Kategorie Medienmitteilung

Inklusion im Klassenzimmer: Studierende mit einer Beeinträchtigung waren Teil der Teams

Kontakt

Nina Hug Titel Dr. rer. soc.

Funktion

Leiterin Hochschulkommunikation / Senior Consultant

Im DigiCamp vom 2. bis 6. Februar 2026 entwickeln 66 Studierende interdisziplinäre Lösungen für Alltagsprobleme bei komplexen Behinderungen, ein spezifischer Fokus liegt erstmals auf Prototypen für Personen mit Sehbeeinträchtigungen.
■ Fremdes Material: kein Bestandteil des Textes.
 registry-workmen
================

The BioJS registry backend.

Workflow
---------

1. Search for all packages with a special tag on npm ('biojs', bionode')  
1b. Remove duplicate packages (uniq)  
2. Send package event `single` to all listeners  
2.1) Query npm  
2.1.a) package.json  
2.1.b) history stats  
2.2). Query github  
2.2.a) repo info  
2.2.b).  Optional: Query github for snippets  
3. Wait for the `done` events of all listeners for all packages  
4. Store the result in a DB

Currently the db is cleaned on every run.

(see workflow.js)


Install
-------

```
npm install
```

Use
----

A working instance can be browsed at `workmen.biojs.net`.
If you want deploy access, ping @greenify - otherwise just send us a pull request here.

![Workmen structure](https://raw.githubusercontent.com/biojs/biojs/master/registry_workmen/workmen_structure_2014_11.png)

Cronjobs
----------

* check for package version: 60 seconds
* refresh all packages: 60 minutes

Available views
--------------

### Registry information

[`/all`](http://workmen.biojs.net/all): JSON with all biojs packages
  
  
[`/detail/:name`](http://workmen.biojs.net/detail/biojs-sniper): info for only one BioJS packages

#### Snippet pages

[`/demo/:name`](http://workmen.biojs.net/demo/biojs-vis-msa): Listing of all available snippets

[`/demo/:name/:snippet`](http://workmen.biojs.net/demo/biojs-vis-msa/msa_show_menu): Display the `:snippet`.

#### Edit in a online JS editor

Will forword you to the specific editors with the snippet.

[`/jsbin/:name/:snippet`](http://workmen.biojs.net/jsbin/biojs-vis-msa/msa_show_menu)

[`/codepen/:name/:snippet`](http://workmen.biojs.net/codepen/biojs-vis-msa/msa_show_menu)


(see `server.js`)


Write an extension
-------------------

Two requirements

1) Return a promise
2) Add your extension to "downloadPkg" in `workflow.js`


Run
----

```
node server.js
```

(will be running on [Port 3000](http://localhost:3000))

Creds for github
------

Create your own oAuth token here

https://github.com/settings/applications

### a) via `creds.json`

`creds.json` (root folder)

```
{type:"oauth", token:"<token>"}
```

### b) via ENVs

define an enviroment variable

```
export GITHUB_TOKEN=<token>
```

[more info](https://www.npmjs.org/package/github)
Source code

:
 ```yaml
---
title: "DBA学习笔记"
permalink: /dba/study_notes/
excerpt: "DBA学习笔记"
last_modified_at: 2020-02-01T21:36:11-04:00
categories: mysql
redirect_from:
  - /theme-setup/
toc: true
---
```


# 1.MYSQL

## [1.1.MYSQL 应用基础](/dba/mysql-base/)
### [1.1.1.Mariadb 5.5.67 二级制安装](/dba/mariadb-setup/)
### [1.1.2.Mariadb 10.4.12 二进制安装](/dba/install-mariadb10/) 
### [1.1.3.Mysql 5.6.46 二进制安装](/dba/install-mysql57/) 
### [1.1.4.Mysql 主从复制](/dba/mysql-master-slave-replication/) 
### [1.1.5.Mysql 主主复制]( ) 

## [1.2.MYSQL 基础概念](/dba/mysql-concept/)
Die Studierenden setzen 3D-Druck ein, programmieren und profitieren von der multidisziplinären Teamzusammenstellung, zu der auch Studierende und Schüler:innen mit Behinderung gehören.
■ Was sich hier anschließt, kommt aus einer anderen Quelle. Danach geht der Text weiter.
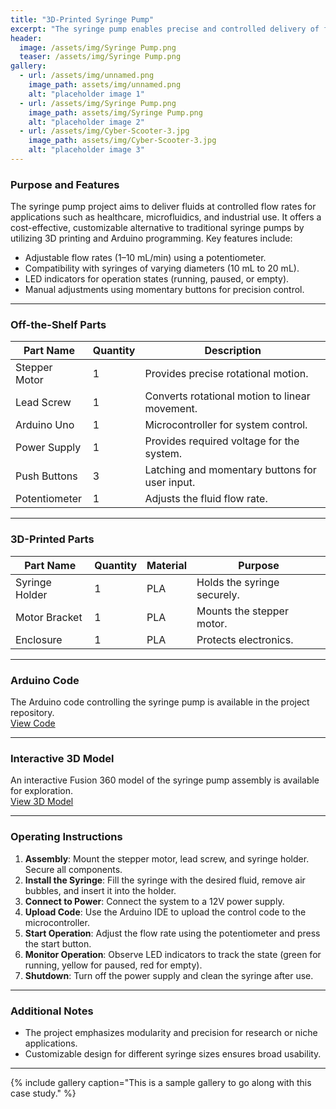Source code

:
```yaml
---
title: "3D-Printed Syringe Pump"
excerpt: "The syringe pump enables precise and controlled delivery of fluids at adjustable flow rates for experimental applications."
header:
  image: /assets/img/Syringe Pump.png
  teaser: /assets/img/Syringe Pump.png
gallery:
  - url: /assets/img/unnamed.png
    image_path: assets/img/unnamed.png
    alt: "placeholder image 1"
  - url: /assets/img/Syringe Pump.png
    image_path: assets/img/Syringe Pump.png
    alt: "placeholder image 2"
  - url: /assets/img/Cyber-Scooter-3.jpg
    image_path: assets/img/Cyber-Scooter-3.jpg
    alt: "placeholder image 3"
---
```


### Purpose and Features
The syringe pump project aims to deliver fluids at controlled flow rates for applications such as healthcare, microfluidics, and industrial use. It offers a cost-effective, customizable alternative to traditional syringe pumps by utilizing 3D printing and Arduino programming. Key features include:
- Adjustable flow rates (1–10 mL/min) using a potentiometer.
- Compatibility with syringes of varying diameters (10 mL to 20 mL).
- LED indicators for operation states (running, paused, or empty).
- Manual adjustments using momentary buttons for precision control.

---

### Off-the-Shelf Parts

| **Part Name**        | **Quantity** | **Description**                           |
|-----------------------|--------------|-------------------------------------------|
| Stepper Motor         | 1            | Provides precise rotational motion.       |
| Lead Screw            | 1            | Converts rotational motion to linear movement. |
| Arduino Uno           | 1            | Microcontroller for system control.       |
| Power Supply          | 1            | Provides required voltage for the system. |
| Push Buttons          | 3            | Latching and momentary buttons for user input. |
| Potentiometer         | 1            | Adjusts the fluid flow rate.              |

---

### 3D-Printed Parts

| **Part Name**         | **Quantity** | **Material** | **Purpose**                  |
|-----------------------|--------------|--------------|------------------------------|
| Syringe Holder        | 1            | PLA          | Holds the syringe securely.  |
| Motor Bracket         | 1            | PLA          | Mounts the stepper motor.    |
| Enclosure             | 1            | PLA          | Protects electronics.        |

---

### Arduino Code
The Arduino code controlling the syringe pump is available in the project repository.  
[View Code](link_to_github_repository)

---

### Interactive 3D Model
An interactive Fusion 360 model of the syringe pump assembly is available for exploration.  
[View 3D Model](link_to_model)

---

### Operating Instructions
1. **Assembly**: Mount the stepper motor, lead screw, and syringe holder. Secure all components.
2. **Install the Syringe**: Fill the syringe with the desired fluid, remove air bubbles, and insert it into the holder.
3. **Connect to Power**: Connect the system to a 12V power supply.
4. **Upload Code**: Use the Arduino IDE to upload the control code to the microcontroller.
5. **Start Operation**: Adjust the flow rate using the potentiometer and press the start button.
6. **Monitor Operation**: Observe LED indicators to track the state (green for running, yellow for paused, red for empty).
7. **Shutdown**: Turn off the power supply and clean the syringe after use.

---

### Additional Notes
- The project emphasizes modularity and precision for research or niche applications.
- Customizable design for different syringe sizes ensures broad usability.

---
{% include gallery caption="This is a sample gallery to go along with this case study." %}

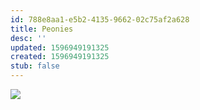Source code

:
 ```yaml
---
id: 788e8aa1-e5b2-4135-9662-02c75af2a628
title: Peonies
desc: ''
updated: 1596949191325
created: 1596949191325
stub: false
---
```

![](https://kevinslin-images.s3.us-west-2.amazonaws.com/images/comics/Paper.Comics.16.png)
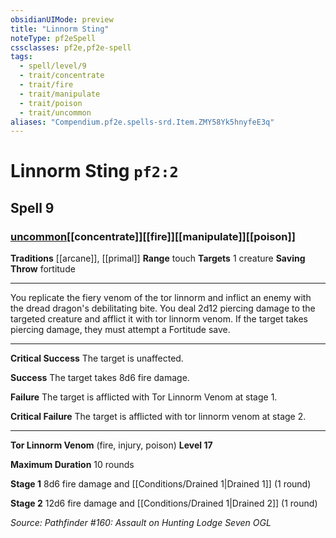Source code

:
 ```yaml
---
obsidianUIMode: preview
title: "Linnorm Sting"
noteType: pf2eSpell
cssclasses: pf2e,pf2e-spell
tags:
  - spell/level/9
  - trait/concentrate
  - trait/fire
  - trait/manipulate
  - trait/poison
  - trait/uncommon
aliases: "Compendium.pf2e.spells-srd.Item.ZMY58Yk5hnyfeE3q" 
---
```

# Linnorm Sting  `pf2:2`  
## Spell 9
### [uncommon](uncommon "Uncommon Rarity Trait")[[concentrate]][[fire]][[manipulate]][[poison]]
**Traditions** [[arcane]], [[primal]]
**Range** touch
**Targets** 1 creature
**Saving Throw**  fortitude
* * * 
You replicate the fiery venom of the tor linnorm and inflict an enemy with the dread dragon's debilitating bite. You deal 2d12 piercing damage to the targeted creature and afflict it with tor linnorm venom. If the target takes piercing damage, they must attempt a Fortitude save.

* * *

**Critical Success** The target is unaffected.

**Success** The target takes 8d6 fire damage.

**Failure** The target is afflicted with Tor Linnorm Venom at stage 1.

**Critical Failure** The target is afflicted with tor linnorm venom at stage 2.

* * *

**Tor Linnorm Venom** (fire, injury, poison) **Level 17**

**Maximum Duration** 10 rounds

**Stage 1** 8d6 fire damage and [[Conditions/Drained 1|Drained 1]] (1 round)

**Stage 2** 12d6 fire damage and [[Conditions/Drained 1|Drained 2]] (1 round)

*Source: Pathfinder #160: Assault on Hunting Lodge Seven*
*OGL*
Mithilfe der Design-Thinking-Methode erarbeiten Studierende unter Verwendung innovativer Technologien wie 3D-Druck und Programmierung Lösungen für konkrete Problemstellungen von Menschen mit einer Behinderung. Dieses Jahr fokussiert das DigiCamp in Kooperation mit der Schule Fokus Sehen spezifische Lösungen für Menschen mit Sehbeeinträchtigung, ohne jedoch die Offenheit für weitere Personengruppen zu verlieren. Die entwickelten Lösungen werden vor Ort im ALL4all – Sign Language and Access Technologies Lab der HfH hergestellt, getestet und im Verlauf der Woche weiterentwickelt hin zu Prototypen, die genutzt werden können.
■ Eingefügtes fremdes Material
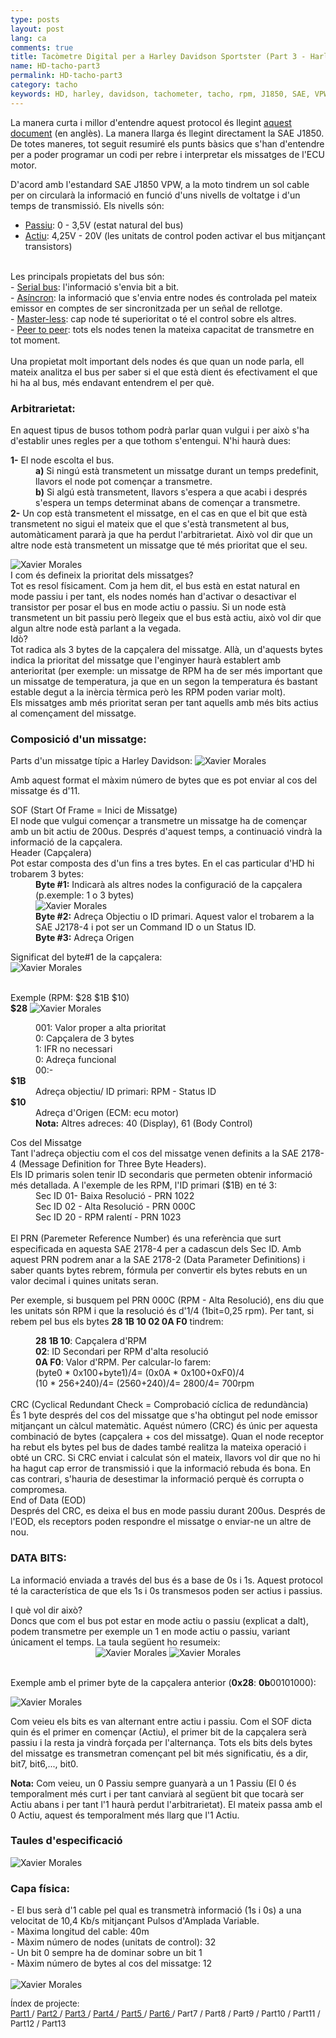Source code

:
 ```yaml
---
type: posts
layout: post
lang: ca
comments: true
title: Tacòmetre Digital per a Harley Davidson Sportster (Part 3 - Harley Davidson i SAE J1850 VPW)
name: HD-tacho-part3
permalink: HD-tacho-part3
category: tacho
keywords: HD, harley, davidson, tachometer, tacho, rpm, J1850, SAE, VPW, especificacions
---
```


La manera curta i millor d'entendre aquest protocol és llegint <a href="http://download.intel.com/design/intarch/papers/j1850_wp.pdf" target="_blank">aquest document</a> (en anglès). La manera llarga és llegint directament la SAE J1850. De totes maneres, tot seguit resumiré els punts bàsics que s'han d'entendre per a poder programar un codi per rebre i interpretar els missatges de l'ECU motor. <br>

D'acord amb l'estandard SAE J1850 VPW, a la moto tindrem un sol cable per on circularà la informació en funció d'uns nivells de voltatge i d'un temps de transmissió. Els nivells són: <br>
- <u>Passiu</u>: 0 - 3,5V (estat natural del bus)<br>
- <u>Actiu</u>: 4,25V - 20V (les unitats de control poden activar el bus mitjançant transistors)<br>
<br>
Les principals propietats del bus són:<br>
- <u>Serial bus</u>: l'informació s'envia bit a bit.<br>
- <u>Asíncron</u>: la informació que s'envia entre nodes és controlada pel mateix emissor en comptes de ser sincronitzada per un señal de rellotge.<br>
- <u>Master-less</u>: cap node té superioritat o té el control sobre els altres.<br>
- <u>Peer to peer</u>: tots els nodes tenen la mateixa capacitat de transmetre en tot moment.<br>
<br>
Una propietat molt important dels nodes és que quan un node parla, ell mateix analitza el bus per saber si el que està dient és efectivament el que hi ha al bus, més endavant entendrem el per què.<br>
<!--more-->
<dl></dl>

### Arbitrarietat:

En aquest tipus de busos tothom podrà parlar quan vulgui i per això s'ha d'establir unes regles per a que tothom s'entengui. N'hi haurà dues:<br>
<dl>
<b>1-</b> El node escolta el bus.
   <dd><b>a)</b> Si ningú està transmetent un missatge durant un temps predefinit, llavors el node pot començar a transmetre.<br></dd>
   <dd><b>b)</b> Si algú està transmetent, llavors s'espera a que acabi i després s'espera un temps determinat abans de començar a transmetre.<br></dd>
<b>2-</b> Un cop està transmetent el missatge, en el cas en que el bit que està transmetent no sigui el mateix que el que s'està transmetent al bus, automàticament pararà ja que ha perdut l'arbitrarietat. Això vol dir que un altre node està transmetent un missatge que té més prioritat que el seu.
</dl>

<img src="/images/Part3/02.PNG" alt="Xavier Morales">

<dt>I com és defineix la prioritat dels missatges?</dt>
Tot es resol físicament. Com ja hem dit, el bus està en estat natural en mode passiu i per tant, els nodes només han d'activar o desactivar el transistor per posar el bus en mode actiu o passiu. Si un node està transmetent un bit passiu però llegeix que el bus està actiu, això vol dir que algun altre node està parlant a la vegada.
<dt>Idò?</dt> 
Tot radica als 3 bytes de la capçalera del missatge. Allà, un d'aquests bytes indica la prioritat del missatge que l'enginyer haurà establert amb anterioritat (per exemple: un missatge de RPM ha de ser més important que un missatge de temperatura, ja que en un segon la temperatura és bastant estable degut a la inèrcia tèrmica però les RPM poden variar molt).<br>
Els missatges amb més prioritat seran per tant aquells amb més bits actius al començament del missatge.

### Composició d'un missatge:
Parts d'un missatge típic a Harley Davidson:
<img src="/images/Part3/01.PNG" alt="Xavier Morales">

Amb aquest format el màxim número de bytes que es pot enviar al cos del missatge és d'11.<br>

<dt>SOF (Start Of Frame = Inici de Missatge)</dt>
El node que vulgui començar a transmetre un missatge ha de començar amb un bit actiu de 200us. Després d'aquest temps, a continuació vindrà la informació de la capçalera.

<dt>Header (Capçalera)</dt>
Pot estar composta des d'un fins a tres bytes. En el cas particular d'HD hi trobarem 3 bytes:<br>
<dd><b>Byte #1:</b> Indicarà als altres nodes la configuració de la capçalera (p.exemple: 1 o 3 bytes)<br>
<img src="/images/Part3/03.PNG" alt="Xavier Morales"></dd>
<dd><b>Byte #2:</b> Adreça Objectiu o ID primari. Aquest valor el trobarem a la SAE J2178-4 i pot ser un Command ID o un Status ID.</dd>
<dd><b>Byte #3:</b> Adreça Origen</dd>

Significat del byte#1 de la capçalera:<br>
<img src="/images/Part3/04.PNG" alt="Xavier Morales">

<br>
Exemple (RPM: $28 $1B $10)<br>
<b>$28</b>
<img src="/images/Part3/05.PNG" alt="Xavier Morales">

<dl>
<dd>001: Valor proper a alta prioritat </dd>
<dd>0: Capçalera de 3 bytes</dd>
<dd>1: IFR no necessari</dd>
<dd>0: Adreça funcional</dd>
<dd>00:-</dd>
<b>$1B</b>
<dd> Adreça objectiu/ ID primari: RPM - Status ID</dd>
<b>$10</b>
<dd> Adreça d'Origen (ECM: ecu motor)</dd>
<dd> <b>Nota:</b> Altres adreces: 40 (Display), 61 (Body Control)</dd>
</dl>

<dt>Cos del Missatge</dt>
Tant l'adreça objectiu com el cos del missatge venen definits a la SAE 2178-4 (Message Definition for Three Byte Headers).<br>
Els ID primaris solen tenir ID secondaris que permeten obtenir informació més detallada. A l'exemple de les RPM, l'ID primari ($1B) en té 3:<br>

<dd> Sec ID 01- Baixa Resolució - PRN 1022</dd>
<dd> Sec ID 02 - Alta Resolució - PRN 000C</dd>
<dd> Sec ID 20 - RPM ralentí - PRN 1023</dd>
<br>
El PRN (Paremeter Reference Number) és una referència que surt especificada en aquesta SAE 2178-4 per a cadascun dels Sec ID. Amb aquest PRN podrem anar a la SAE 2178-2 (Data Parameter Definitions) i saber quants bytes rebrem, fórmula per convertir els bytes rebuts en un valor decimal i quines unitats seran. <br>

Per exemple, si busquem pel PRN 000C (RPM - Alta Resolució), ens diu que les unitats són RPM i que la resolució és d'1/4 (1bit=0,25 rpm). Per tant, si rebem pel bus els bytes <b>28 1B 10 02 0A F0</b> tindrem:<br>

<dd><b>28 1B 10</b>: Capçalera d'RPM</dd>
<dd><b>02</b>: ID Secondari per RPM d'alta resolució</dd>
<dd><b>0A F0</b>: Valor d'RPM. Per calcular-lo farem:<br> 
<dd>(byte0 * 0x100+byte1)/4= (0x0A * 0x100+0xF0)/4<br></dd>
<dd>(10 * 256+240)/4= (2560+240)/4= 2800/4= 700rpm</dd>
<br>

<dt>CRC (Cyclical Redundant Check = Comprobació cíclica de redundància)</dt>
És 1 byte després del cos del missatge que s'ha obtingut pel node emissor mitjançant un càlcul matemàtic. Aquést número (CRC) és únic per aquesta combinació de bytes (capçalera + cos del missatge). Quan el node receptor ha rebut els bytes pel bus de dades també realitza la mateixa operació i obté un CRC. Si CRC enviat i calculat són el mateix, llavors vol dir que no hi ha hagut cap error de transmissió i que la informació rebuda és bona. En cas contrari, s'hauria de desestimar la informació perquè és corrupta o compromesa. <br>

<dt>End of Data (EOD)</dt>
Després del CRC, es deixa el bus en mode passiu durant 200us. Després de l'EOD, els receptors poden respondre el missatge o enviar-ne un altre de nou.

<h3>DATA BITS:</h3>

La informació enviada a través del bus és a base de 0s i 1s. Aquest protocol té la característica de que els 1s i 0s transmesos poden ser actius i passius.<br>
<dt>I què vol dir això?</dt>
Doncs que com el bus pot estar en mode actiu o passiu (explicat a dalt), podem transmetre per exemple un 1 en mode actiu o passiu, variant únicament el temps. La taula següent ho resumeix:<br>

<center>
<img style="display:inline" src="/images/Part3/06.PNG" alt="Xavier Morales"> 
<img style="display:inline" src="/images/Part3/07.PNG" alt="Xavier Morales">
</center>
<br>

Exemple amb el primer byte de la capçalera anterior (<b>0x28</b>: <b>0b</b>00101000):

<img src="/images/Part3/08.PNG" alt="Xavier Morales">

Com veieu els bits es van alternant entre actiu i passiu. Com el SOF dicta quin és el primer en començar (Actiu), el primer bit de la capçalera serà passiu i la resta ja vindrà forçada per l'alternança. Tots els bits dels bytes del missatge es transmetran començant pel bit més significatiu, és a dir, bit7, bit6,..., bit0.<br>

<b>Nota:</b> Com veieu, un 0 Passiu sempre guanyarà a un 1 Passiu (El 0 és temporalment més curt i per tant canviarà al següent bit que tocarà ser Actiu abans i per tant l'1 haurà perdut l'arbitrarietat). El mateix passa amb el 0 Actiu, aquest és temporalment més llarg que l'1 Actiu.<br>

<h3>Taules d'especificació</h3>

<img src="/images/Part3/09.PNG" alt="Xavier Morales">

<h3> Capa física:</h3>
- El bus serà d'1 cable pel qual es transmetrà informació (1s i 0s) a una velocitat de 10,4 Kb/s mitjançant Pulsos d'Amplada Variable. <br>
- Màxima longitud del cable: 40m <br>
- Màxim número de nodes (unitats de control): 32 <br>
- Un bit 0 sempre ha de dominar sobre un bit 1<br>
- Màxim número de bytes al cos del missatge: 12 <br>
<br>

<img src="/images/Part3/10.PNG" alt="Xavier Morales">

<p>
<font size="2"> 
Índex de projecte:<br>
<a href="/HD-tacho-part1">Part1 </a>/
<a href="/HD-tacho-part2"> Part2 </a>/
<a href="/HD-tacho-part3"> Part3 </a>/
<a href="/HD-tacho-part4"> Part4 </a>/
<a href="/HD-tacho-part5"> Part5 </a>/
<a href="/HD-tacho-part6"> Part6 </a>/
 Part7 /
 Part8 /
 Part9 /
 Part10 /
 Part11 /
 Part12 /
 Part13
 </font>
</p>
Kooperationspartner:innen. Am DigiCamp sind die Interkantonale Hochschule für Heilpädagogik (HfH), die FH OST, die ETH Zürich, die Zürcher Hochschule der Künste (ZHdK) und das Institut Unterstrass beteiligt.

Medieneinladung

Wir laden Sie als Medienvertreter:innen herzlich ein, am Donnerstag, den 5. Februar 2026 um 10.00 Uhr im ALL4all Lab der HfH einen Eindruck von den Prototypen zu gewinnen und die interdisziplinäre Zusammenarbeit der Teams hautnah mitzuerleben.

Am Donnerstag, 5. Februar, stehen Ihnen zudem Studierende, die Schüler:innen der Schule Fokus Sehen und Dozierende des DigiCamps für Interviews zur Verfügung. Sie geben Einblick in die Vorgehensweise zur Erstellung der Prototypen und darin, wie sie mit Hilfe von einfacher Sprache und dem Einsatz moderner Technologie die Teilhabe von Menschen mit Behinderung stärken.

Kontakt für Rückfragen und Anmeldung. Dr. Nina Hug, Leiterin Hochschulkommunikation, +41 44 317 12 21, nina.hug [at] hfh.ch

Teilhabe im Fokus

Im praxisnahen Wintercampus steht das Gelingen von Teilhabe im Fokus. Dies gleich im doppelten Sinn. Erstens arbeiten die Studierenden der HfH, der OST (Studiengänge Digital Design und Informatik), der ETHZ (Studiengang Health Sciences) und der ZhdK (Studiengang Industrial Design) gemeinsam mit Studierenden mit Behinderungen aus dem Projekt écolsiv (Institut Unterstrass) und Schüler:innen der Schule Fokus Sehen sowie einem Teilnehmer der Institution Tanne an Alltagslösungen.

Für die Teilhabe aller Studierender gilt es, zum Teil komplexe Sachverhalte in einfacher Sprache auszudrücken und in den Gruppen herauszufinden, wer welchen Beitrag leisten kann. Zweitens sollen die entwickelten Prototypen konkrete Hilfestellungen für Menschen mit Behinderung darstellen. Unter dem Motto «ICT for Inclusion» entstanden letztes Jahr u. a. haptische Kommunikationshilfen, Öffner für Joghurt-Becher, eine App für Rollstuhl-Yoga, Hörgeräte und Cochlea-Implantate für Puppen im Kindergarten oder ein Rubik's Cube für blinde Menschen.